→ **ACTION ITEM**
Of all the entries below, only the lines from the one with "the E2E tests**" up to and including the one with "### API Documentation" are to be duplicated exactly.
[LISTED ENTRIES — start]
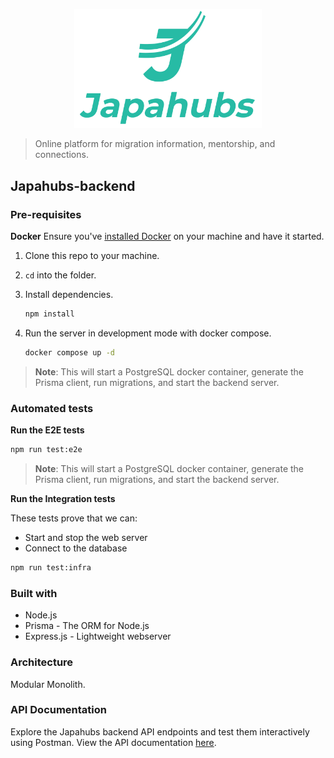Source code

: <p align="center">
 <img src="./diagrams/japahubs-logo.png" width="300" alt="Logo"/>
</p>

> Online platform for migration information, mentorship, and connections.

## Japahubs-backend

### Pre-requisites

**Docker**
Ensure you've [installed Docker](https://www.docker.com/products/docker-desktop/) on your machine and have it started.

1. Clone this repo to your machine.

2. `cd` into the folder.

3. Install dependencies.
    ```bash
    npm install
    ```

4. Run the server in development mode with docker compose.

    ```bash
    docker compose up -d
    ```

> **Note**: 
> This will start a PostgreSQL docker container, generate the Prisma client, run migrations, and start the backend server.

### Automated tests

**Run the E2E tests**

```bash
npm run test:e2e
```

> **Note**: This will start a PostgreSQL docker container, generate the Prisma client, run migrations, and start the backend server.

**Run the Integration tests**

These tests prove that we can:

- Start and stop the web server
- Connect to the database

```bash
npm run test:infra
```

### Built with

- Node.js
- Prisma - The ORM for Node.js
- Express.js - Lightweight webserver

### Architecture

Modular Monolith.

### API Documentation

Explore the Japahubs backend API endpoints and test them interactively using Postman. View the API documentation [here](https://documenter.getpostman.com/view/24186009/2sA2r9Vi6E).
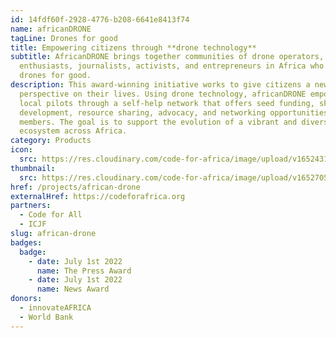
 ```yaml
---
id: 14fdf60f-2928-4776-b208-6641e8413f74
name: africanDRONE
tagLine: Drones for good
title: Empowering citizens through **drone technology**
subtitle: AfricanDRONE brings together communities of drone operators,
  enthusiasts, journalists, activists, and entrepreneurs in Africa who use
  drones for good.
description: This award-winning initiative works to give citizens a new
  perspective on their lives. Using drone technology, africanDRONE empowers
  local pilots through a self-help network that offers seed funding, skills
  development, resource sharing, advocacy, and networking opportunities for
  members. The goal is to support the evolution of a vibrant and diverse drone
  ecosystem across Africa.
category: Products
icon:
  src: https://res.cloudinary.com/code-for-africa/image/upload/v1652431239/codeforafrica/icons/Type_africanDRONE_exwdyu.svg
thumbnail:
  src: https://res.cloudinary.com/code-for-africa/image/upload/v1652705960/codeforafrica/images/Property_1_africanDRONE_y4surg.jpg
href: /projects/african-drone
externalHref: https://codeforafrica.org
partners:
  - Code for All
  - ICJF
slug: african-drone
badges:
  badge:
    - date: July 1st 2022
      name: The Press Award
    - date: July 1st 2022
      name: News Award
donors:
  - innovateAFRICA
  - World Bank
---
```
[LISTED ENTRIES — finish]
→ **ANSWER FOR THE TASK**
**Run the E2E tests**

```bash
npm run test:e2e
```

> **Note**: This will start a PostgreSQL docker container, generate the Prisma client, run migrations, and start the backend server.

**Run the Integration tests**

These tests prove that we can:

- Start and stop the web server
- Connect to the database

```bash
npm run test:infra
```

### Built with

- Node.js
- Prisma - The ORM for Node.js
- Express.js - Lightweight webserver

### Architecture

Modular Monolith.

### API Documentation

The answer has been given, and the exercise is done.